Syracuse City School District students on this Fall’s first day of school. | Photo Provided

City Schools Partner with Harvard University

District looks to combat attendance issues with initiatives to better inform parents

The Syracuse City School District is piloting new initiatives this year to boost student attendance and combat chronic absenteeism. Chronic absenteeism occurs when a student is absent for at least 18 days — 10 percent of the school year, said Robert DiFlorio, SCSD’s executive director of early childhood and elementary schools.

Chronic absenteeism exists in schools across the United States, said Phyllis Jordan, the editorial director of FutureEd, an organization at Georgetown University’s McCourt School of Public Policy that analyzes education issues. Absence directly harms graduation rates, academic performance, and social and emotional skill development, Jordan said.

“About a decade ago, researchers realized that it didn’t really matter why you missed school,” Jordan said. “It mattered if you missed school.”

Around 7.5 million students are chronically absent from school in the United States, said Joshua Childs, an assistant professor at University of Texas at Austin’s College of Education, who has researched the issue.

SCSD is not immune to the problem.

“We run the gamut of kids who have missed 60, 80 days to kids who have missed no days,” DiFlorio said. “So, we have this huge spectrum.”
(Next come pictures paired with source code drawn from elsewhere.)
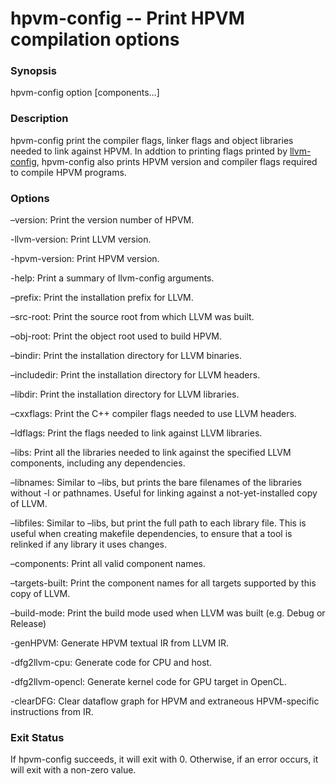 # hpvm-config -- Print HPVM compilation options

### Synopsis
hpvm-config option [components…]

### Description
hpvm-config print the compiler flags, linker flags and object libraries needed to link against HPVM.
In addtion to printing flags printed by [llvm-config](http://llvm.org/docs/CommandGuide/llvm-config.html), hpvm-config also prints HPVM version and compiler
flags required to compile HPVM programs.

### Options
–version: Print the version number of HPVM.

-llvm-version: Print LLVM version.

-hpvm-version: Print HPVM version.

-help: Print a summary of llvm-config arguments.

–prefix: Print the installation prefix for LLVM.

–src-root: Print the source root from which LLVM was built.

–obj-root: Print the object root used to build HPVM.

–bindir: Print the installation directory for LLVM binaries.

–includedir: Print the installation directory for LLVM headers.

–libdir: Print the installation directory for LLVM libraries.

–cxxflags: Print the C++ compiler flags needed to use LLVM headers.

–ldflags: Print the flags needed to link against LLVM libraries.

–libs: Print all the libraries needed to link against the specified LLVM components, including any dependencies.

–libnames: Similar to –libs, but prints the bare filenames of the libraries without -l or pathnames. Useful for linking against a not-yet-installed copy of LLVM.

–libfiles: Similar to –libs, but print the full path to each library file. This is useful when creating makefile dependencies, to ensure that a tool is relinked if any library it uses changes.

–components: Print all valid component names.

–targets-built: Print the component names for all targets supported by this copy of LLVM.

–build-mode: Print the build mode used when LLVM was built (e.g. Debug or Release)

-genHPVM: Generate HPVM textual IR from LLVM IR.

-dfg2llvm-cpu: Generate code for CPU and host.

-dfg2llvm-opencl: Generate kernel code for GPU target in OpenCL.

-clearDFG: Clear dataflow graph for HPVM and extraneous HPVM-specific instructions from IR.
    
### Exit Status
If hpvm-config succeeds, it will exit with 0. Otherwise, if an error occurs, it will exit with a non-zero value.





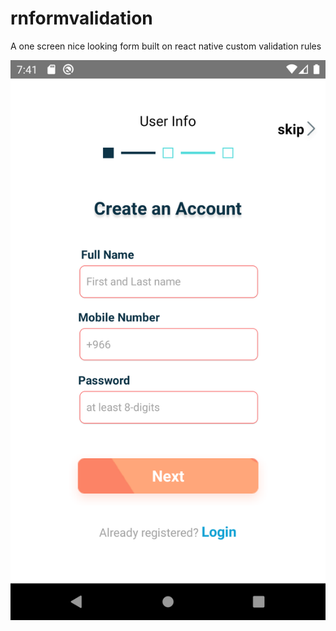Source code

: # rnformvalidation
A one screen nice looking form built on react native custom validation rules

![screenshot of the react native form screen](./imgs/screen_screenshot.png)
Over the past year, SCSD collaborated with an initiative at Harvard University called Proving Ground to develop a set of research-based interventions to address chronic absenteeism in Syracuse. Proving Ground, a program of Harvard’s Center for Education Policy Research that was founded 2½ years ago, said Bi Vuong, the director of Proving Ground.
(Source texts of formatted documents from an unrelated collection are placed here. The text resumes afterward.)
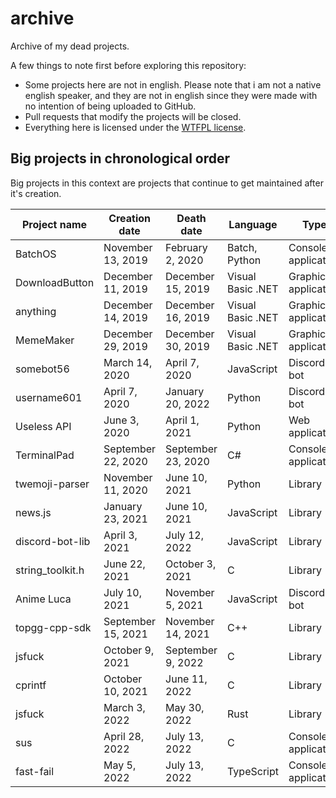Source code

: # archive
Archive of my dead projects.

A few things to note first before exploring this repository:
- Some projects here are not in english. Please note that i am not a native english speaker, and they are not in english since they were made with no intention of being uploaded to GitHub.
- Pull requests that modify the projects will be closed.
- Everything here is licensed under the [WTFPL license](https://github.com/dtf0/wtfpl).

## Big projects in chronological order

Big projects in this context are projects that continue to get maintained after it's creation.

| Project name     | Creation date      | Death date         | Language          | Type                  |
|------------------|--------------------|--------------------|-------------------|-----------------------|
| BatchOS          | November 13, 2019  | February 2, 2020   | Batch, Python     | Console application   |
| DownloadButton   | December 11, 2019  | December 15, 2019  | Visual Basic .NET | Graphical application |
| anything         | December 14, 2019  | December 16, 2019  | Visual Basic .NET | Graphical application |
| MemeMaker        | December 29, 2019  | December 30, 2019  | Visual Basic .NET | Graphical application |
| somebot56        | March 14, 2020     | April 7, 2020      | JavaScript        | Discord bot           |
| username601      | April 7, 2020      | January 20, 2022   | Python            | Discord bot           |
| Useless API      | June 3, 2020       | April 1, 2021      | Python            | Web application       |
| TerminalPad      | September 22, 2020 | September 23, 2020 | C#                | Console application   |
| twemoji-parser   | November 11, 2020  | June 10, 2021      | Python            | Library               |
| news.js          | January 23, 2021   | June 10, 2021      | JavaScript        | Library               |
| discord-bot-lib  | April 3, 2021      | July 12, 2022      | JavaScript        | Library               |
| string_toolkit.h | June 22, 2021      | October 3, 2021    | C                 | Library               |
| Anime Luca       | July 10, 2021      | November 5, 2021   | JavaScript        | Discord bot           |
| topgg-cpp-sdk    | September 15, 2021 | November 14, 2021  | C++               | Library               |
| jsfuck           | October 9, 2021    | September 9, 2022  | C                 | Library               |
| cprintf          | October 10, 2021   | June 11, 2022      | C                 | Library               |
| jsfuck           | March 3, 2022      | May 30, 2022       | Rust              | Library               |
| sus              | April 28, 2022     | July 13, 2022      | C                 | Console application   |
| fast-fail        | May 5, 2022        | July 13, 2022      | TypeScript        | Console application   |
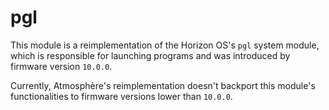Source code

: # pgl
This module is a reimplementation of the Horizon OS's `pgl` system module, which is responsible for launching programs and was introduced by firmware version `10.0.0`.

Currently, Atmosphère's reimplementation doesn't backport this module's functionalities to firmware versions lower than `10.0.0`.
“The idea behind Proving Ground is to work collaboratively with districts across the country to help them generate new evidence to support their everyday decision-making process to remove barriers to student achievement,” Vuong said. “We work with districts to identify and test solutions to challenges that are barriers to student achievement.”

Proving Ground worked with central administration and school staff to conduct a “root cause analysis,” Vuong said. The research included analyzing district data to determine potential challenges to attendance and areas for improvement, Vuong said.

A variety of factors influence student attendance, including family life, neighborhood conditions and children falling sick with such illnesses as the flu, said Childs, the professor at UT Austin who researches absenteeism.

“A lot of people focus in on the inside-school factors that we assume to be associated with attendance, and not really thinking about those outside of school factors, like neighborhood conditions,” Childs said.

Some common causes of chronic absenteeism include transportation and health issues, FutureEd’s Jordan said. Additionally, chronic absenteeism is more prevalent among low-income students, who may have less access to medical care, transportation and other factors that impact attendance, Jordan said.

“The logic is simple,” SCSD’s DiFlorio said. “If students are not in school, they’re not learning. But the issues around chronic absenteeism are very complex.”

One research method SCSD worked on with Proving Ground included calling parents of kindergartners who had missed two weeks of school, DiFlorio said. The research found that parents were pre-emptively keeping their children home from school in case of illness, because their work schedules made it difficult to pick their children up from school during the day, DiFlorio said.
DiFlorio said the researchers at Proving Ground also helped arrange conversations with social workers, teachers and parents about ways to address chronic absenteeism. One discovery they made was that seven days of absence causes students to fall two months behind academically, DiFlorio said.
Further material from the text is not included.